SGLT2 inhibitor meds are getting more use now that most have proven Cardiovascular benefits….
Be ready with practical strategies to promote safe use.
Ketoacidosis. Some experts now advise stopping most SGLT2 inhibitors before surgery…and not restarting until oral intake is back to normal.
Ketoacidosis risk with SGLT2 inhibitors may also go up with factors such as dehydration, fasting, or reducing insulin doses.
Patients should promptly report symptoms of ketoacidosis…such as vomiting, fatigue, or trouble breathing.
Don’t rely on glucose checks or urine ketones to rule out ketoacidosis. Ketonuria may not be detectable with SGLT2 inhibitors…and they can cause ketoacidosis even if glucose is just slightly elevated.
Volume depletion. SGLT2 inhibitors may drop BP…due to diuresis. Hypovolemia can also lead to acute kidney injury…especially when used with ACEIs or ARBs, diuretics, NSAIDs, etc.
Encourage proper hydration…particularly in the elderly.
Suggest routine monitoring, such as checking serum creatinine before starting the med… 1 to 2 weeks later…and with dose increases.
SGLT2 inhibitors seem to protect the kidneys in the long run. But expect these meds to be stopped or held for significant bumps in serum creatinine…such as more than 30%.
Infection. SGLT2 inhibitors increase risk of genital yeast infections…and rarely, serious UTIs or Fournier’s gangrene.

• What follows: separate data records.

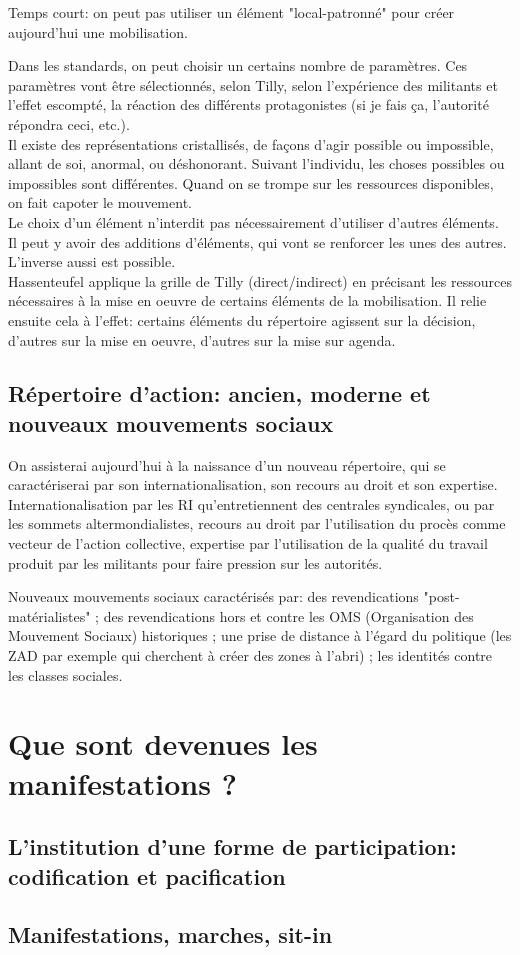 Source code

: \documentclass[10pt, a4paper, openany]{book}
\begin{document}
Temps court: on peut pas utiliser un élément "local-patronné" pour créer aujourd'hui une mobilisation. 


Dans les standards, on peut choisir un certains nombre de paramètres. Ces paramètres vont être sélectionnés, selon Tilly, selon l'expérience des militants et l'effet escompté, la réaction des différents protagonistes (si je fais ça, l'autorité répondra ceci, etc.). \\
Il existe des représentations cristallisés, de façons d'agir possible ou impossible, allant de soi, anormal, ou déshonorant. Suivant l'individu, les choses possibles ou impossibles sont différentes. Quand on se trompe sur les ressources disponibles, on fait capoter le mouvement. \\
Le choix d'un élément n'interdit pas nécessairement d'utiliser d'autres éléments. Il peut y avoir des additions d'éléments, qui vont se renforcer les unes des autres. L'inverse aussi est possible. \\
Hassenteufel applique la grille de Tilly (direct/indirect) en précisant les ressources nécessaires à la mise en oeuvre de certains éléments de la mobilisation. Il relie ensuite cela à l'effet: certains éléments du répertoire agissent sur la décision, d'autres sur la mise en oeuvre, d'autres sur la mise sur agenda. 

\section{Répertoire d'action: ancien, moderne et nouveaux mouvements sociaux}

On assisterai aujourd'hui à la naissance d'un nouveau répertoire, qui se caractériserai par son internationalisation, son recours au droit et son expertise. Internationalisation par les RI qu'entretiennent des centrales syndicales, ou par les sommets altermondialistes, recours au droit par l'utilisation du procès comme vecteur de l'action collective, expertise par l'utilisation de la qualité du travail produit par les militants pour faire pression sur les autorités.


Nouveaux mouvements sociaux caractérisés par: des revendications "post-matérialistes" ; des revendications hors et contre les OMS (Organisation des Mouvement Sociaux) historiques ; une prise de distance à l'égard du politique (les ZAD par exemple qui cherchent à créer des zones à l'abri) ; les identités contre les classes sociales. 

\chapter{Que sont devenues les manifestations ?}

\section{L'institution d'une forme de participation: codification et pacification}













\section{Manifestations, marches, sit-in}
\end{document}
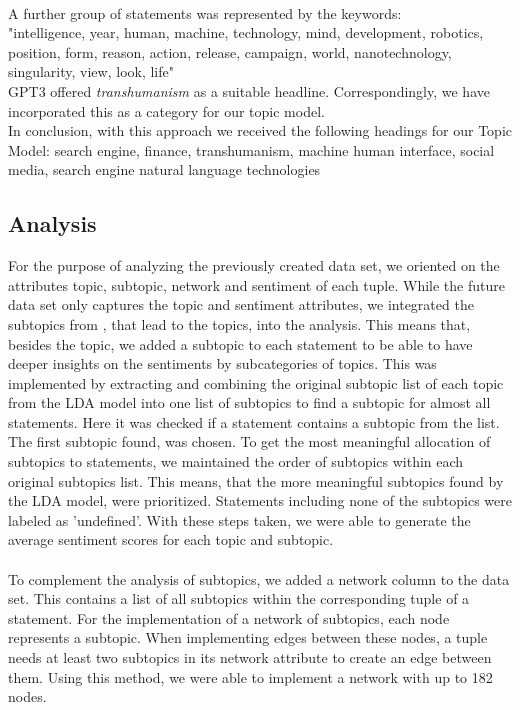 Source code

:\\
A further group of statements was represented by the keywords:
\\
"intelligence, year, human, machine, technology, mind, development, robotics, position, form, reason, action, release, campaign, world, nanotechnology, singularity, view, look, life"
\\
GPT3 offered \emph{transhumanism} as a suitable headline.
Correspondingly, we have incorporated this as a category for our topic model.
\\
In conclusion, with this approach we received the following headings for our Topic Model: search engine, finance, transhumanism, machine human interface, social media, search engine natural language technologies

\subsection{Analysis}
For the purpose of analyzing the previously created data set, we oriented on the attributes topic, subtopic, network and sentiment of each tuple. While the future data set only captures the topic and sentiment attributes, we integrated the subtopics from , that lead to the topics, into the analysis. This means that, besides the topic, we added a subtopic to each statement to be able to have deeper insights on the sentiments by subcategories of topics. This was implemented by extracting and combining the original subtopic list of each topic from the LDA model into one list of subtopics to find a subtopic for almost all statements. Here it was checked if a statement contains a subtopic from the list. The first subtopic found, was chosen. To get the most meaningful allocation of subtopics to statements, we maintained the order of subtopics within each original subtopics list. This means, that the more meaningful subtopics found by the LDA model, were prioritized. Statements including none of the subtopics were labeled as 'undefined'. With these steps taken, we were able to generate the average sentiment scores for each topic and subtopic. 
\\
\\
To complement the analysis of subtopics, we added a network column to the data set. This contains a list of all subtopics within the corresponding tuple of a statement. For the implementation of a network of subtopics, each node represents a subtopic. When implementing edges between these nodes, a tuple needs at least two subtopics in its network attribute to create an edge between them. Using this method, we were able to implement a network with up to 182 nodes.

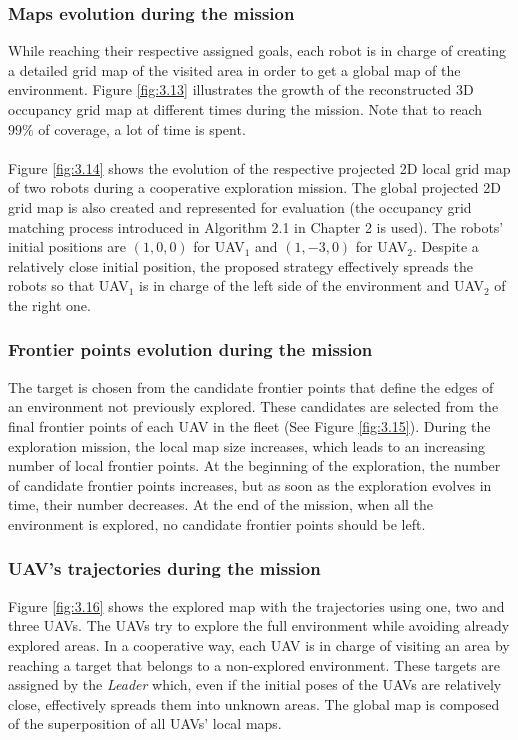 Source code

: \documentclass[11pt,openany]{book}
\begin{document}
\subsubsection{Maps evolution during the mission}
While reaching their respective assigned goals, each robot is in charge of creating a detailed grid map of the visited area in order to get a global map of the environment. Figure \ref{fig:3.13} illustrates the growth of the reconstructed 3D occupancy grid map at diﬀerent times during the mission. Note that to reach $99\%$ of coverage, a lot of time is spent.\\\\
Figure \ref{fig:3.14} shows the evolution of the respective projected 2D local grid map of two robots during a cooperative exploration mission. The global projected 2D grid map is also created and represented for evaluation (the occupancy grid matching process introduced in Algorithm 2.1 in Chapter 2 is used). The robots’ initial positions are $(1,0,0)$ for UAV$_1$ and $(1,-3,0)$ for UAV$_2$. Despite a relatively close initial position, the proposed strategy eﬀectively spreads the robots so that UAV$_1$ is in charge of the left side of the environment and UAV$_2$ of the right one.
\subsubsection{Frontier points evolution during the mission}
The target is chosen from the candidate frontier points that deﬁne the edges of an environment not previously explored. These candidates are selected from the ﬁnal frontier points of each UAV in the ﬂeet (See Figure \ref{fig:3.15}). During the exploration mission, the local map size increases, which leads to an increasing number of local frontier points. At the beginning of the exploration, the number of candidate frontier points increases, but as soon as the exploration evolves in time, their number decreases. At the end of the mission, when all the environment is explored, no candidate frontier points should be left.
\subsubsection{UAV's trajectories during the mission}
Figure \ref{fig:3.16} shows the explored map with the trajectories using one, two and three UAVs. The UAVs try to explore the full environment while avoiding already explored areas. In a cooperative way, each UAV is in charge of visiting an area by reaching a target that belongs to a non-explored environment. These targets are assigned by the \textit{Leader} which, even if the initial poses of the UAVs are relatively close, eﬀectively spreads them into unknown areas. The global map is composed of the superposition of all UAVs’ local maps.
\end{document}
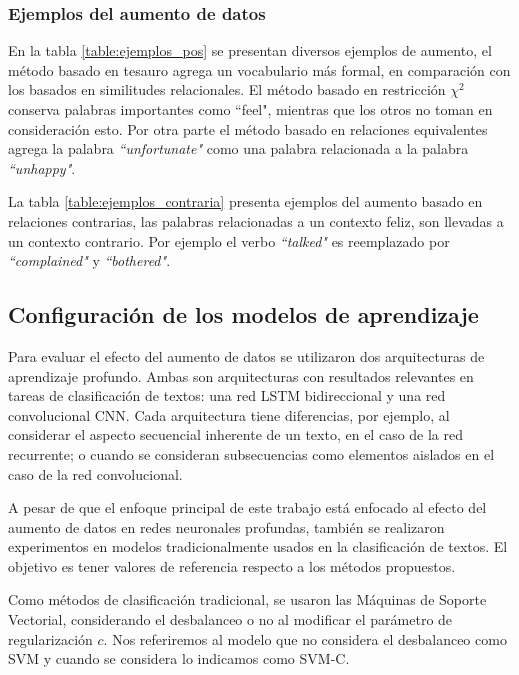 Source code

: 

\subsubsection{Ejemplos del aumento de datos}
En la tabla \ref{table:ejemplos_pos} se presentan diversos ejemplos de aumento, el método basado en tesauro agrega un vocabulario más formal, en comparación con los basados en similitudes relacionales. El método basado en restricción $\chi^2$ conserva palabras importantes como ``feel", mientras que los otros no toman en consideración esto. Por otra parte el método basado en relaciones equivalentes agrega la palabra \textit{``unfortunate"} como una palabra relacionada a la palabra \textit{``unhappy"}.

La tabla \ref{table:ejemplos_contraria} presenta ejemplos del aumento basado en relaciones contrarias, las palabras relacionadas a un contexto feliz, son llevadas a un contexto contrario. Por ejemplo el verbo \textit{``talked"} es reemplazado por \textit{``complained"} y \textit{``bothered"}.




 
\subsection{Configuración de los modelos de aprendizaje}

Para evaluar el efecto del aumento de datos se utilizaron dos arquitecturas de aprendizaje profundo. Ambas son arquitecturas con resultados relevantes en tareas de clasificación de textos: una red LSTM bidireccional y una red convolucional CNN. Cada arquitectura tiene diferencias, por ejemplo, al considerar el aspecto secuencial inherente de un texto, en el caso de la red recurrente; o cuando se consideran subsecuencias como elementos aislados en el caso de la red convolucional.

A pesar de que el enfoque principal de este trabajo está enfocado al efecto del aumento de datos en redes neuronales profundas, también se realizaron experimentos en modelos tradicionalmente usados en la clasificación de textos. El objetivo es tener valores de referencia respecto a los métodos propuestos. 

Como métodos de clasificación tradicional, se usaron las Máquinas de Soporte Vectorial, considerando el desbalanceo o no al modificar el parámetro de regularización $c$. Nos referiremos al modelo que no considera el desbalanceo como SVM y cuando se considera lo indicamos como SVM-C. 


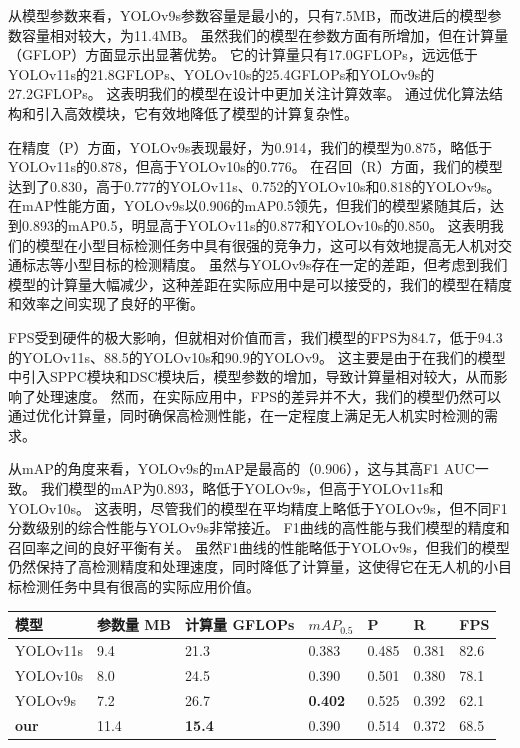 从模型参数来看，YOLOv9s参数容量是最小的，只有7.5MB，而改进后的模型参数容量相对较大，为11.4MB。
虽然我们的模型在参数方面有所增加，但在计算量（GFLOP）方面显示出显著优势。
它的计算量只有17.0GFLOPs，远远低于YOLOv11s的21.8GFLOPs、YOLOv10s的25.4GFLOPs和YOLOv9s的27.2GFLOPs。
这表明我们的模型在设计中更加关注计算效率。
通过优化算法结构和引入高效模块，它有效地降低了模型的计算复杂性。

在精度（P）方面，YOLOv9s表现最好，为0.914，我们的模型为0.875，略低于YOLOv11s的0.878，但高于YOLOv10s的0.776。
在召回（R）方面，我们的模型达到了0.830，高于0.777的YOLOv11s、0.752的YOLOv10s和0.818的YOLOv9s。
在mAP性能方面，YOLOv9s以0.906的mAP0.5领先，但我们的模型紧随其后，达到0.893的mAP0.5，明显高于YOLOv11s的0.877和YOLOv10s的0.850。
这表明我们的模型在小型目标检测任务中具有很强的竞争力，这可以有效地提高无人机对交通标志等小型目标的检测精度。
虽然与YOLOv9s存在一定的差距，但考虑到我们模型的计算量大幅减少，这种差距在实际应用中是可以接受的，我们的模型在精度和效率之间实现了良好的平衡。

FPS受到硬件的极大影响，但就相对价值而言，我们模型的FPS为84.7，低于94.3的YOLOv11s、88.5的YOLOv10s和90.9的YOLOv9。 这主要是由于在我们的模型中引入SPPC模块和DSC模块后，模型参数的增加，导致计算量相对较大，从而影响了处理速度。 然而，在实际应用中，FPS的差异并不大，我们的模型仍然可以通过优化计算量，同时确保高检测性能，在一定程度上满足无人机实时检测的需求。

从mAP的角度来看，YOLOv9s的mAP是最高的（0.906），这与其高F1 AUC一致。 我们模型的mAP为0.893，略低于YOLOv9s，但高于YOLOv11s和YOLOv10s。 这表明，尽管我们的模型在平均精度上略低于YOLOv9s，但不同F1分数级别的综合性能与YOLOv9s非常接近。 F1曲线的高性能与我们模型的精度和召回率之间的良好平衡有关。 虽然F1曲线的性能略低于YOLOv9s，但我们的模型仍然保持了高检测精度和处理速度，同时降低了计算量，这使得它在无人机的小目标检测任务中具有很高的实际应用价值。

\begin{table}[htbp]
    \centering
    \captionsetup{font=footnotesize}
    \label{tab:compare_studies_vd}
    \begin{tabular}{p{}p{}p{}p{}p{}p{}p{}}
        \toprule
        模型       & 参数量 MB & 计算量 GFLOPs & $mAP_{0.5}$   & P     & R     & FPS \\ 
        \midrule
        YOLOv11s     & 9.4   & 21.3         & 0.383           & 0.485  & 0.381 & 82.6 \\
        YOLOv10s     & 8.0   & 24.5         & 0.390           & 0.501  & 0.380 & 78.1 \\
        YOLOv9s      & 7.2   & 26.7         & \textbf{0.402}           & 0.525  & 0.392 & 62.1 \\
        \textbf{our} & 11.4  & \textbf{15.4} & 0.390 & 0.514  & 0.372 & 68.5 \\
        \bottomrule
    \end{tabular}
\end{table}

Keep the perineal area clean…since these infections are likely from excess glucose in the urine.
Amputation. So far, this rare risk is seen with Invokana® (canagliflozin)…but a class effect can’t be ruled out yet.
Caution about using SGLT2 inhibitors in patients at high risk of amputation due to factors such as peripheral artery disease, neuropathy, or diabetic foot ulcers.
Implement proper foot care…inspecting their feet daily, cutting toenails properly, etc.